* Task item
Read the records that follow and state how many lines hold "entre", adding nothing else.

[Entries taken from a collection]
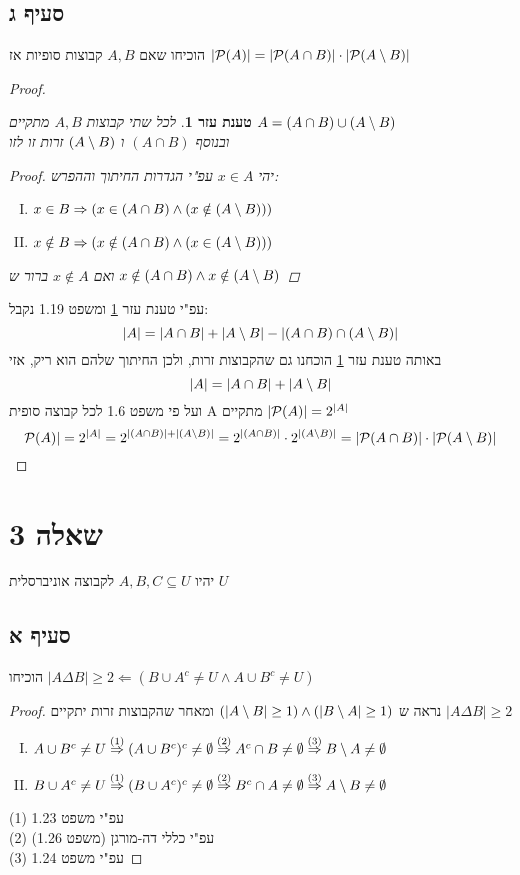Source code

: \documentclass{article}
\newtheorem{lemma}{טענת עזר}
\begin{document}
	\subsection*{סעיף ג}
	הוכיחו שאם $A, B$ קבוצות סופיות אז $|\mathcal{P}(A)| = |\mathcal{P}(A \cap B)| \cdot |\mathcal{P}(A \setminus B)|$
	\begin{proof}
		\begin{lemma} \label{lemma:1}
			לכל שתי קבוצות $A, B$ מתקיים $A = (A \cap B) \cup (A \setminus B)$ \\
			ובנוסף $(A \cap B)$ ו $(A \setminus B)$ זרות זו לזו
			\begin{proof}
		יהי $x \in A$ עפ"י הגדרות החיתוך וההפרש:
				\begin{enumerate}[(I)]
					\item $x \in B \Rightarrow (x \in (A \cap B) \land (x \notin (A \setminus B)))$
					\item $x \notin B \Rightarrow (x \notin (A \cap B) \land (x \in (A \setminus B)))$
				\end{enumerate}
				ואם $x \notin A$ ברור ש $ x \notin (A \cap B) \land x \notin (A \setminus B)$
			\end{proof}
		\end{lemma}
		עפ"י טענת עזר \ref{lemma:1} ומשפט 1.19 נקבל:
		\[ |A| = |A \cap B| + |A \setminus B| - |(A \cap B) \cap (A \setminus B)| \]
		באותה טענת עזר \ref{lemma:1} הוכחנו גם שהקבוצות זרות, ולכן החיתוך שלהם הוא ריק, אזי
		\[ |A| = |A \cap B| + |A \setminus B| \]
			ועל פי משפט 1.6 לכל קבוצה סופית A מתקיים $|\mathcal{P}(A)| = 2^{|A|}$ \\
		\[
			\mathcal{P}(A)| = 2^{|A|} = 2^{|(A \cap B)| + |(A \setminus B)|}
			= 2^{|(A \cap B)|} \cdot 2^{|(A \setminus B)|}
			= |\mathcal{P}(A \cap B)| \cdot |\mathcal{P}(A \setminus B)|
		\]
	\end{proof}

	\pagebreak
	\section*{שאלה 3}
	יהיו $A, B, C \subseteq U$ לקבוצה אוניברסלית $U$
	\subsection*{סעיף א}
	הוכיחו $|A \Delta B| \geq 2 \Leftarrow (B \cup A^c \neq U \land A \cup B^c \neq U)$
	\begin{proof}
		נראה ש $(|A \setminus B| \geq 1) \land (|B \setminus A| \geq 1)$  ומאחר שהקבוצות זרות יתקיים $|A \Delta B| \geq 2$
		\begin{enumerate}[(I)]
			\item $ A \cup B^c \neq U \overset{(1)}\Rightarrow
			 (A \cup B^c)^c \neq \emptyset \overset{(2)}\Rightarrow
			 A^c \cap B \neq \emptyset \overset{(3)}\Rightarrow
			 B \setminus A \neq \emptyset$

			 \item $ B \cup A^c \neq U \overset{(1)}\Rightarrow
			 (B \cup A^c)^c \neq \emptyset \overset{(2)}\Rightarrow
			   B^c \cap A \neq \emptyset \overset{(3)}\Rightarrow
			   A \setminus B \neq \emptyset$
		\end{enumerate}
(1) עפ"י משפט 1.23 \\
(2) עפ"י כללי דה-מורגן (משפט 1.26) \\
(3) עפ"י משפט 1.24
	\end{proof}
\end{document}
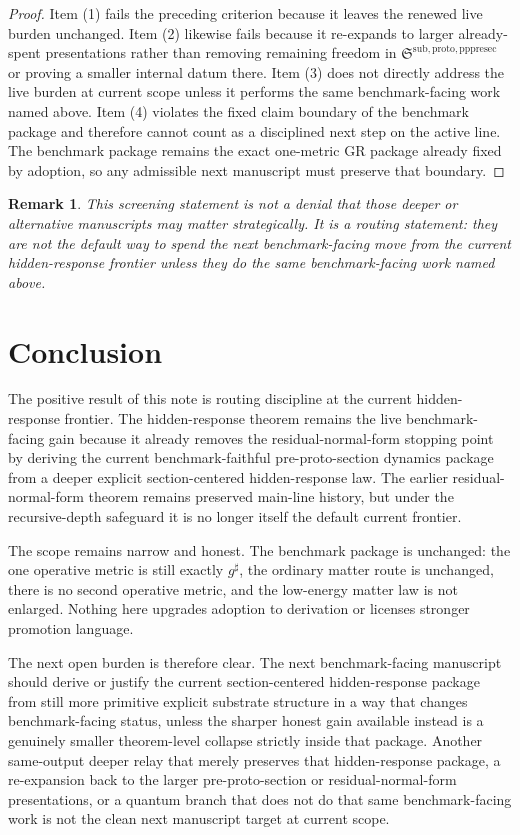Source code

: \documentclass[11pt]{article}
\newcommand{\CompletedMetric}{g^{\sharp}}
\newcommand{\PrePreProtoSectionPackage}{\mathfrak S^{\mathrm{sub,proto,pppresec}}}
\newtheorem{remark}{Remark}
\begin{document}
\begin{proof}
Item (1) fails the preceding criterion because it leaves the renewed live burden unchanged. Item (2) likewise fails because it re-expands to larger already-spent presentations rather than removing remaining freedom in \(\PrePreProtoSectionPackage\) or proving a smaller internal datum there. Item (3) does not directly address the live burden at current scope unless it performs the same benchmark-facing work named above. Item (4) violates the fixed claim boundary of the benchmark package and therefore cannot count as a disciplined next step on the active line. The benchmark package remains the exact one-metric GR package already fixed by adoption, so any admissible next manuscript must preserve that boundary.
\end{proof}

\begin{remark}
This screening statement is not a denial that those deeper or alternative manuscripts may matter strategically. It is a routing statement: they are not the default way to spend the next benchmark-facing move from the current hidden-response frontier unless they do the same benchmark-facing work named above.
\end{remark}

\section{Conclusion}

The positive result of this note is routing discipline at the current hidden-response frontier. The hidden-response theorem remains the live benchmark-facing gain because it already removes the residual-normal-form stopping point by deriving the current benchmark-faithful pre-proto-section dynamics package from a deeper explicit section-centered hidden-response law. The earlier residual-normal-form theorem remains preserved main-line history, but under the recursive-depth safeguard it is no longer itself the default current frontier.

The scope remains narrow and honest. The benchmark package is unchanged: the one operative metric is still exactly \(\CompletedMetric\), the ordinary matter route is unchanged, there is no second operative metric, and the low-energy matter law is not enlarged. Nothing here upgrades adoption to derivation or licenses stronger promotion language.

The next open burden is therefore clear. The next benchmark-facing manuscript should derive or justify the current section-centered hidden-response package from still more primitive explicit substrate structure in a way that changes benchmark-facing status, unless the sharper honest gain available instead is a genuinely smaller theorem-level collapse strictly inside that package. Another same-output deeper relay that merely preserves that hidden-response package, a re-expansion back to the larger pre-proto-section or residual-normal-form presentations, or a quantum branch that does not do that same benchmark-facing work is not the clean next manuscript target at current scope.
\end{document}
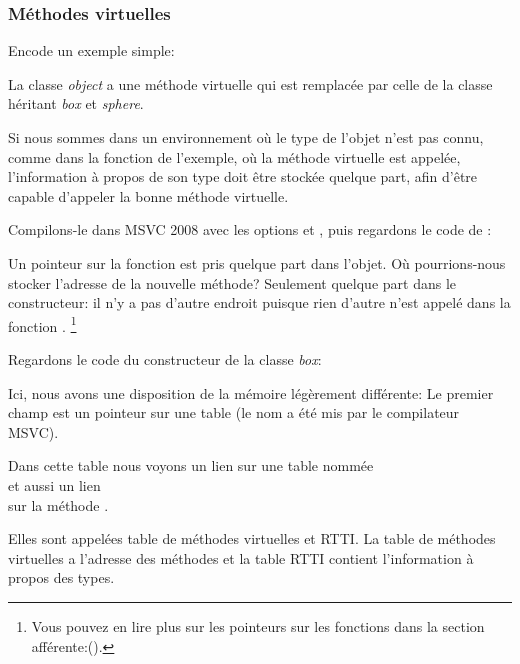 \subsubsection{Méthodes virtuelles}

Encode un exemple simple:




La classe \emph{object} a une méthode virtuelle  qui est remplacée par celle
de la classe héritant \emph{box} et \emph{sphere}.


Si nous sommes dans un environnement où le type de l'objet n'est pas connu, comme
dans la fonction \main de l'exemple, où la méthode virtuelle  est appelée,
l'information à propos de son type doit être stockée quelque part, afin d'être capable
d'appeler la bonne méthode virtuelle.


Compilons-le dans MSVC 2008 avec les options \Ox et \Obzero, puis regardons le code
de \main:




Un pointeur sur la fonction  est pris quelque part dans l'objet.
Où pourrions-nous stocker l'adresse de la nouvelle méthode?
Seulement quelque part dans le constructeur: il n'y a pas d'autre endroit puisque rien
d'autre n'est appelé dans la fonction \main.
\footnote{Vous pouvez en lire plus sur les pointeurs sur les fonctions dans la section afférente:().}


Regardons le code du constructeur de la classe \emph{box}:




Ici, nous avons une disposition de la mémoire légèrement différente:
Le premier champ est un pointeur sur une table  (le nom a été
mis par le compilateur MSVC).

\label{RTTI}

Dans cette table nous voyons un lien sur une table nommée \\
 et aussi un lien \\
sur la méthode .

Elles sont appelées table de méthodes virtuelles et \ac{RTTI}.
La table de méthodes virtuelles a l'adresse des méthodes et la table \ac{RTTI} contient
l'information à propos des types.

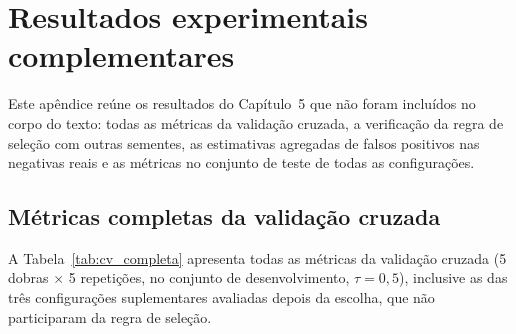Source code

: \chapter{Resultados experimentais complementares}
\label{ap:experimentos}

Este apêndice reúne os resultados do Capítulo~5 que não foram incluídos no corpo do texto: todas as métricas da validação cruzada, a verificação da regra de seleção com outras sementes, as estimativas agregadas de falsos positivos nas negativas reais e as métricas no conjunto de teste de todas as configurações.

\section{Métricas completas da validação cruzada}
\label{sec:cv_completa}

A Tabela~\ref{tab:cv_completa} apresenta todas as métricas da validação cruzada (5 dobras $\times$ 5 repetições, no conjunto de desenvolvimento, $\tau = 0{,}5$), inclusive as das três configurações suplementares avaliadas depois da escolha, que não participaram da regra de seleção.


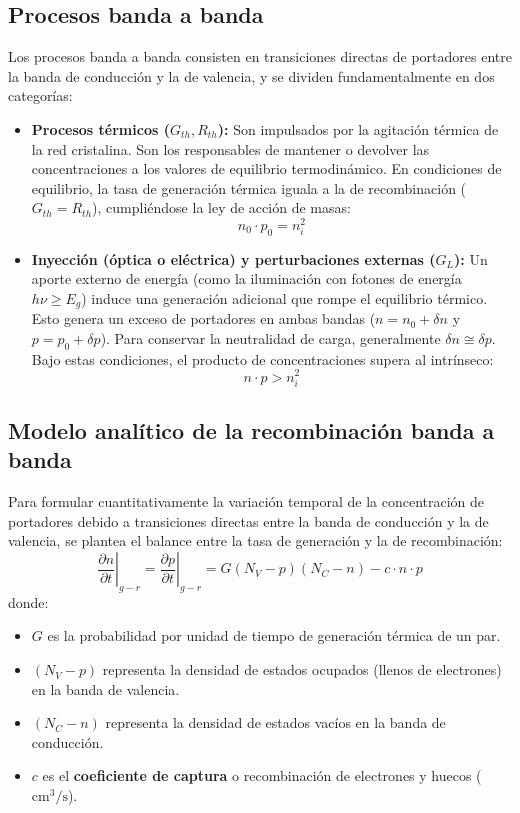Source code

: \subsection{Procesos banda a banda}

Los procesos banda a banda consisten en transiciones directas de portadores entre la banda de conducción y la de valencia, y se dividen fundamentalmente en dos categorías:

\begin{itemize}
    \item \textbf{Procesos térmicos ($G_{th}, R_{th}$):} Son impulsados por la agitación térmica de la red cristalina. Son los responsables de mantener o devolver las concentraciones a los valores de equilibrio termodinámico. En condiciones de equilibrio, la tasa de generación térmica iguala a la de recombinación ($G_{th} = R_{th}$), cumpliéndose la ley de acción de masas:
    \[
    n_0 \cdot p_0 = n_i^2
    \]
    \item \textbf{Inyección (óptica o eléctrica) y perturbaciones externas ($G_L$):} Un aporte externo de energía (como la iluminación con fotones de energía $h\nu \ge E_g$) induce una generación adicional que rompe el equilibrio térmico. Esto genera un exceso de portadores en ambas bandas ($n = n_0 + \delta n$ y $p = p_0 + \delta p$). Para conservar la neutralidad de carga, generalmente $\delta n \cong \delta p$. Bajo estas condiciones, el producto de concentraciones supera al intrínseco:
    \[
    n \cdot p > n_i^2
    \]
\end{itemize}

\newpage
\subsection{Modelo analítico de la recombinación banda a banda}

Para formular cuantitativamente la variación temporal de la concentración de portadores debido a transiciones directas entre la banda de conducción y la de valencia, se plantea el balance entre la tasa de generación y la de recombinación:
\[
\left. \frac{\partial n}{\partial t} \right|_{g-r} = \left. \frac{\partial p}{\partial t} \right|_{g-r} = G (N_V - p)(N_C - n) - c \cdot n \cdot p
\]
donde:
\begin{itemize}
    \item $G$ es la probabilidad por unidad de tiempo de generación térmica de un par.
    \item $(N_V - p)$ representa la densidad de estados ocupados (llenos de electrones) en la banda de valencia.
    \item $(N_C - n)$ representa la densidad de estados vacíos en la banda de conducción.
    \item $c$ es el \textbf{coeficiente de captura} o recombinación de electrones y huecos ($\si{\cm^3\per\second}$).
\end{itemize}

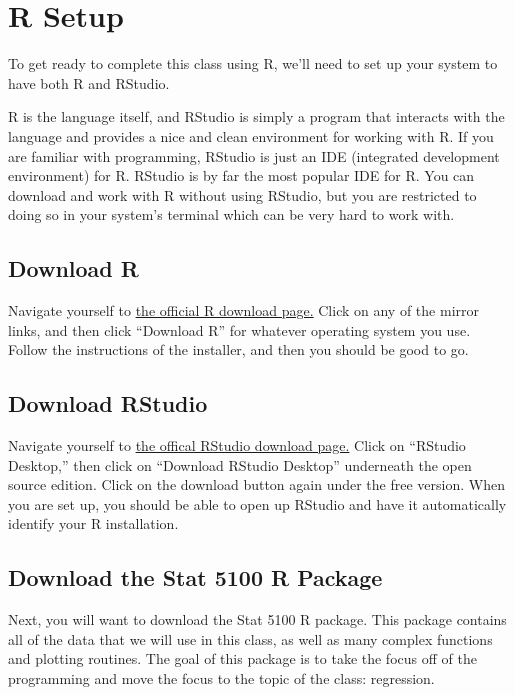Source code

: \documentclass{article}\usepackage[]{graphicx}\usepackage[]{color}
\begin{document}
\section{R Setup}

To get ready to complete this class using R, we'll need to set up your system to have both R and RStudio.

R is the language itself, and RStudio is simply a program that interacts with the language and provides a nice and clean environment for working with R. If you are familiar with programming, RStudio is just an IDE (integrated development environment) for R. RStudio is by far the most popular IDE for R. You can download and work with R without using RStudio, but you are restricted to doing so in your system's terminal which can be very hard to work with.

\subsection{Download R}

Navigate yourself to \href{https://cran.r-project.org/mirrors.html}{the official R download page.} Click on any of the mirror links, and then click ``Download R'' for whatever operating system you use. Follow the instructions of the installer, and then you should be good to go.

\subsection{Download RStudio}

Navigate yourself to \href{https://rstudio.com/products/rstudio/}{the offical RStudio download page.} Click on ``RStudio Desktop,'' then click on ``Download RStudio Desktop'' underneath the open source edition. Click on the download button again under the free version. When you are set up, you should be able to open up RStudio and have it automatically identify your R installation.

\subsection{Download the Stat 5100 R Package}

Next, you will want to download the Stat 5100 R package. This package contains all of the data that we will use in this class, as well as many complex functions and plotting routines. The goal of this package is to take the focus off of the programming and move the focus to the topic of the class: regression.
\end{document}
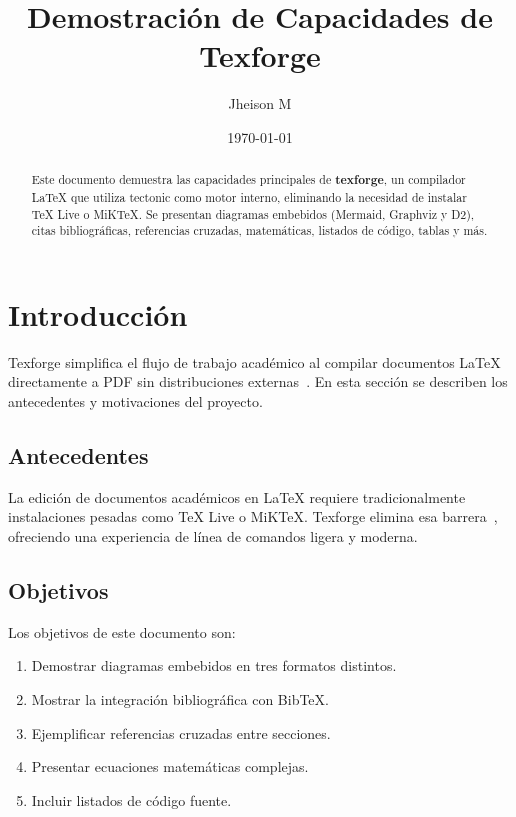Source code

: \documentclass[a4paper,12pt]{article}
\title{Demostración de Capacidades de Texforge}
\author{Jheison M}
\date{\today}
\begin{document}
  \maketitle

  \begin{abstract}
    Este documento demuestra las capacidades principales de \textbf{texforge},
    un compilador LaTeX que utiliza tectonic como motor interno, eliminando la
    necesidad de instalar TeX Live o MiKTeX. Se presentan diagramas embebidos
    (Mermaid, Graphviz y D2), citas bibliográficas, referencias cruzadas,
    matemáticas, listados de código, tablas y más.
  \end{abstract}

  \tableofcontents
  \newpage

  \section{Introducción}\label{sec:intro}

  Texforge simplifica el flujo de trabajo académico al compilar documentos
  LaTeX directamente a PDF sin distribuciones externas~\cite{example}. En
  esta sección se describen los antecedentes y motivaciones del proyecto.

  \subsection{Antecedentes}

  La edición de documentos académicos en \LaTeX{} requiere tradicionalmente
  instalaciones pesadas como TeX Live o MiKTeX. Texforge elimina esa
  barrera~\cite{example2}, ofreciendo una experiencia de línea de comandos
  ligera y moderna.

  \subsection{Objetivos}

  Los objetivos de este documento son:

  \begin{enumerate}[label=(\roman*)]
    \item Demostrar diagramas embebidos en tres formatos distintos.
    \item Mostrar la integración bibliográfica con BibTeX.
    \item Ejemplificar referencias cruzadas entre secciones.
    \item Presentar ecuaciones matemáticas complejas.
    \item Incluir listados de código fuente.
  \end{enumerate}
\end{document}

* Solution for this task
3